Political activity[edit]

In 2004 she was elected in a district of the town of Modena for the Democrats of the Left and later became the provincial head of the Forum of International Cooperation and Immigration.

On 7 June 2009 she was elected provincial councilor in Modena for the Democratic Party (PD) and joined the committee Welfare and social policies. She is also responsible for immigration policies in Emilia-Romagna for the Democratic Party.

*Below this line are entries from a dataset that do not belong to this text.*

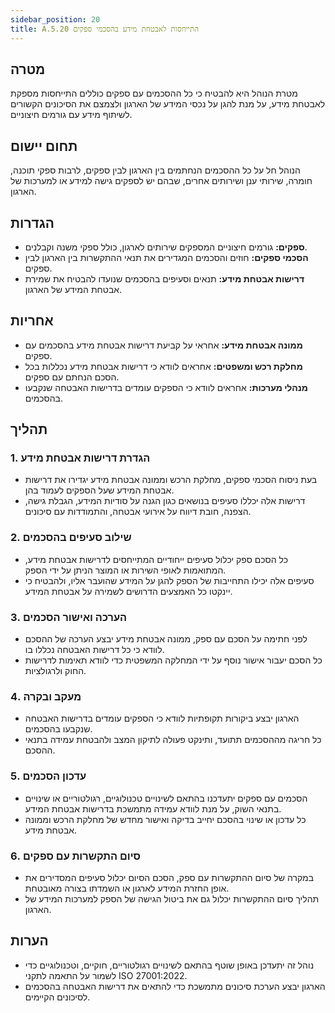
 ```yaml
---
sidebar_position: 20  
title: A.5.20 התייחסות לאבטחת מידע בהסכמי ספקים
---
```


## מטרה
מטרת הנוהל היא להבטיח כי כל ההסכמים עם ספקים כוללים התייחסות מספקת לאבטחת מידע, על מנת להגן על נכסי המידע של הארגון ולצמצם את הסיכונים הקשורים לשיתוף מידע עם גורמים חיצוניים.

## תחום יישום
הנוהל חל על כל ההסכמים הנחתמים בין הארגון לבין ספקים, לרבות ספקי תוכנה, חומרה, שירותי ענן ושירותים אחרים, שבהם יש לספקים גישה למידע או למערכות של הארגון.

## הגדרות
- **ספקים:** גורמים חיצוניים המספקים שירותים לארגון, כולל ספקי משנה וקבלנים.
- **הסכמי ספקים:** חוזים והסכמים המגדירים את תנאי ההתקשרות בין הארגון לבין ספקים.
- **דרישות אבטחת מידע:** תנאים וסעיפים בהסכמים שנועדו להבטיח את שמירת אבטחת המידע של הארגון.

## אחריות
- **ממונה אבטחת מידע:** אחראי על קביעת דרישות אבטחת מידע בהסכמים עם ספקים.
- **מחלקת רכש ומשפטים:** אחראים לוודא כי דרישות אבטחת מידע נכללות בכל הסכם הנחתם עם ספקים.
- **מנהלי מערכות:** אחראים לוודא כי הספקים עומדים בדרישות האבטחה שנקבעו בהסכמים.

## תהליך
### 1. הגדרת דרישות אבטחת מידע
- בעת ניסוח הסכמי ספקים, מחלקת הרכש וממונה אבטחת מידע יגדירו את דרישות אבטחת המידע שעל הספקים לעמוד בהן.
- דרישות אלה יכללו סעיפים בנושאים כגון הגנה על סודיות המידע, הגבלת גישה, הצפנה, חובת דיווח על אירועי אבטחה, והתמודדות עם סיכונים.

### 2. שילוב סעיפים בהסכמים
- כל הסכם ספק יכלול סעיפים ייחודיים המתייחסים לדרישות אבטחת מידע, המתואמות לאופי השירות או המוצר הניתן על ידי הספק.
- סעיפים אלה יכילו התחייבות של הספק להגן על המידע שהועבר אליו, ולהבטיח כי יינקטו כל האמצעים הדרושים לשמירה על אבטחת המידע.

### 3. הערכה ואישור הסכמים
- לפני חתימה על הסכם עם ספק, ממונה אבטחת מידע יבצע הערכה של ההסכם לוודא כי כל דרישות האבטחה נכללו בו.
- כל הסכם יעבור אישור נוסף על ידי המחלקה המשפטית כדי לוודא תאימות לדרישות החוק ולרגולציות.

### 4. מעקב ובקרה
- הארגון יבצע ביקורות תקופתיות לוודא כי הספקים עומדים בדרישות האבטחה שנקבעו בהסכמים.
- כל חריגה מההסכמים תתועד, ותינקט פעולה לתיקון המצב ולהבטחת עמידה בתנאי ההסכם.

### 5. עדכון הסכמים
- הסכמים עם ספקים יתעדכנו בהתאם לשינויים טכנולוגיים, רגולטוריים או שינויים בתנאי השוק, על מנת לוודא עמידה מתמשכת בדרישות אבטחת המידע.
- כל עדכון או שינוי בהסכם יחייב בדיקה ואישור מחדש של מחלקת הרכש וממונה אבטחת מידע.

### 6. סיום התקשרות עם ספקים
- במקרה של סיום ההתקשרות עם ספק, הסכם הסיום יכלול סעיפים המסדירים את אופן החזרת המידע לארגון או השמדתו בצורה מאובטחת.
- תהליך סיום ההתקשרות יכלול גם את ביטול הגישה של הספק למערכות המידע של הארגון.

## הערות
- נוהל זה יתעדכן באופן שוטף בהתאם לשינויים רגולטוריים, חוקיים, וטכנולוגיים כדי לשמור על התאמה לתקני ISO 27001:2022.
- הארגון יבצע הערכת סיכונים מתמשכת כדי להתאים את דרישות האבטחה בהסכמים לסיכונים הקיימים. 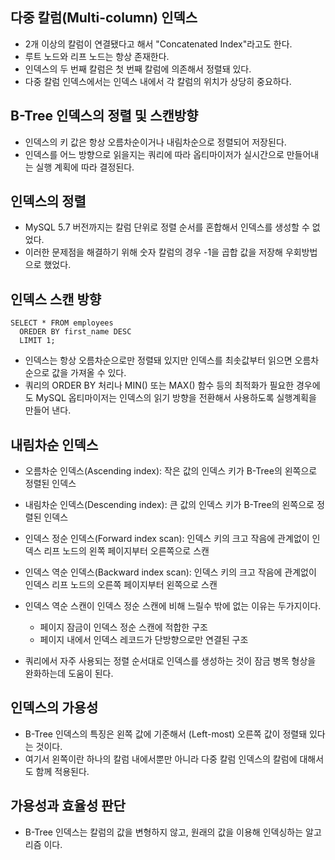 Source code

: ## 다중 칼럼(Multi-column) 인덱스
- 2개 이상의 칼럼이 연결됐다고 해서 "Concatenated Index"라고도 한다.
- 루트 노드와 리프 노드는 항상 존재한다.
- 인덱스의 두 번째 칼럼은 첫 번째 칼럼에 의존해서 정렬돼 있다.
- 다중 칼럼 인덱스에서는 인덱스 내에서 각 칼럼의 위치가 상당히 중요하다.

## B-Tree 인덱스의 정렬 및 스캔방향
- 인덱스의 키 값은 항상 오름차순이거나 내림차순으로 정렬되어 저장된다.
- 인덱스를 어느 방향으로 읽을지는 쿼리에 따라 옵티마이저가 실시간으로 만들어내는 실행 계획에 따라 결정된다.

## 인덱스의 정렬
- MySQL 5.7 버전까지는 칼럼 단위로 정렬 순서를 혼합해서 인덱스를 생성할 수 없었다.
- 이러한 문제점을 해결하기 위해 숫자 칼럼의 경우 -1을 곱합 값을 저장해 우회방법으로 했었다.

## 인덱스 스캔 방향
```
SELECT * FROM employees
  OREDER BY first_name DESC
  LIMIT 1;
```
- 인덱스는 항상 오름차순으로만 정렬돼 있지만 인덱스를 최솟값부터 읽으면 오름차순으로 값을 가져올 수 있다.
- 쿼리의 ORDER BY 처리나 MIN() 또는 MAX() 함수 등의 최적화가 필요한 경우에도 MySQL 옵티마이저는 인덱스의 읽기 방향을 전환해서 사용하도록 실행계획을 만들어 낸다.

## 내림차순 인덱스
- 오름차순 인덱스(Ascending index): 작은 값의 인덱스 키가 B-Tree의 왼쪽으로 정렬된 인덱스
- 내림차순 인덱스(Descending index): 큰 값의 인덱스 키가 B-Tree의 왼쪽으로 정렬된 인덱스
- 인덱스 정순 인덱스(Forward index scan): 인덱스 키의 크고 작음에 관계없이 인덱스 리프 노드의 왼쪽 페이지부터 오른쪽으로 스캔
- 인덱스 역순 인덱스(Backward index scan): 인덱스 키의 크고 작음에 관계없이 인덱스 리프 노드의 오른쪽 페이지부터 왼쪽으로 스캔
- 인덱스 역순 스캔이 인덱스 정순 스캔에 비해 느릴수 밖에 없는 이유는 두가지이다.
  - 페이지 잠금이 인덱스 정순 스캔에 적합한 구조
  - 페이지 내에서 인덱스 레코드가 단방향으로만 연결된 구조

- 쿼리에서 자주 사용되는 정렬 순서대로 인덱스를 생성하는 것이 잠금 병목 형상을 완화하는데 도움이 된다.

## 인덱스의 가용성
- B-Tree 인덱스의 특징은 왼쪽 값에 기준해서 (Left-most) 오른쪽 값이 정렬돼 있다는 것이다.
- 여기서 왼쪽이란 하나의 칼럼 내에서뿐만 아니라 다중 칼럼 인덱스의 칼럼에 대해서도 함께 적용된다.

## 가용성과 효율성 판단
- B-Tree 인덱스는 칼럼의 값을 변형하지 않고, 원래의 값을 이용해 인덱싱하는 알고리즘 이다.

On 25 February 2013 she was elected member of the Chamber of Deputies for the PD in Emilia-Romagna.
Immediately after her election to the Italian Parliament, with the support of other signatories (Pier Luigi Bersani, Khalid Chaouki and Roberto Speranza), she began to promote a plan for a law granting citizenship to children of immigrants born on Italian soil (a so-called Ius soli law).

In April 2013 she was appointed Minister for Integration in the grand coalition government formed by Enrico Letta, becoming Italy's first black cabinet minister.[1] Her ministerial nomination was repudiated in some circles on cultural and/or racial grounds, being met by racist insults from individual politicians belonging to the Northern League such as Roberto Calderoli, VP of the Italian Senate, who called her an orangutan,[6] in addition to racist campaigns orchestrated by the New Force party and other far-right groups.[7][8][9] Her treatment as Italy's first black minister has been described by The Economist as "shameful" with "limited condemnation".[10]